Have you heard of Emotionally Focused Couples Therapy?

Emotionally Focused Couples Therapy, aka EFT, is an evidence based therapy, meaning simply that research has been done on the process/outcome. In fact, of all the couple therapy models available, EFT documents the most research and incidentally with a particularly good outcome. They define a short term structured approach of 8-20 sessions (although in practice it can realistically go longer). Research shoes that after 12 sessions 70-75% of couples who were “distressed” became “non-distressed” and 86-96% of those were “much improved”. Impressive statistics that certainly warrant a go if your relationship is in any kind of trouble.

EFT combines a humanistic experiential approach to restructuring the emotional experience and a systematic structural approach to restructuring interactions. In simple language, it deals with the emotions. Applicable to treatment too is Emotionally Focused Family Therapy (EFFT) and Emotionally Focused Therapy (EFT).

All kinds of issues bring couples into therapy. Yet at the heart of EFT is the presumption that in some way our basic attachment has been injured. Injuries might include a betrayal at a crucial moment of need, a relationship trauma (infidelity) and an impasse where there are blocks to reconnection.  Examples of these might be: a partner’s hostility directed towards the spouse regarding a loved one who may have just passed, infidelity or stepping outside to intimacy with a person or substance and lastly a block that may involve longstanding fears of connection in one or both parties.

Research shows that couples fight about many things, with sex, money and kids topping the list. Attachment based theories address the connection because with strong connections anything can be resolved or managed. (BTW 67% of couples issues are not resolved but managed according to John Gottman, another couples researcher). It is through the abandonment, ever so slight that it may be, that we become insecure, lose our emotional balance, become flooded with anxiety and often panic.

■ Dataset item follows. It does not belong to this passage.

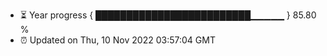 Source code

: - ⏳ Year progress { █████████████████████████▁▁▁▁▁ } 85.80 %
- ⏰ Updated on Thu, 10 Nov 2022 03:57:04 GMT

EFT is essentially a powerful approach that, from where I see it, can supplement various orientations. It is not, however, indicated or will undermine progress  in situations where attachment injuries are ongoing or have not been revealed. These might include infidelity, violent behavior and unacknowledged addictions. (Whether or not to disclose secrets are beyond the scope of this piece).

Having had some training in EFT and the Gottman method I can safely say that there is qualified help for couples and it is not always negotiating “piloting a helicopter in a hurricane”.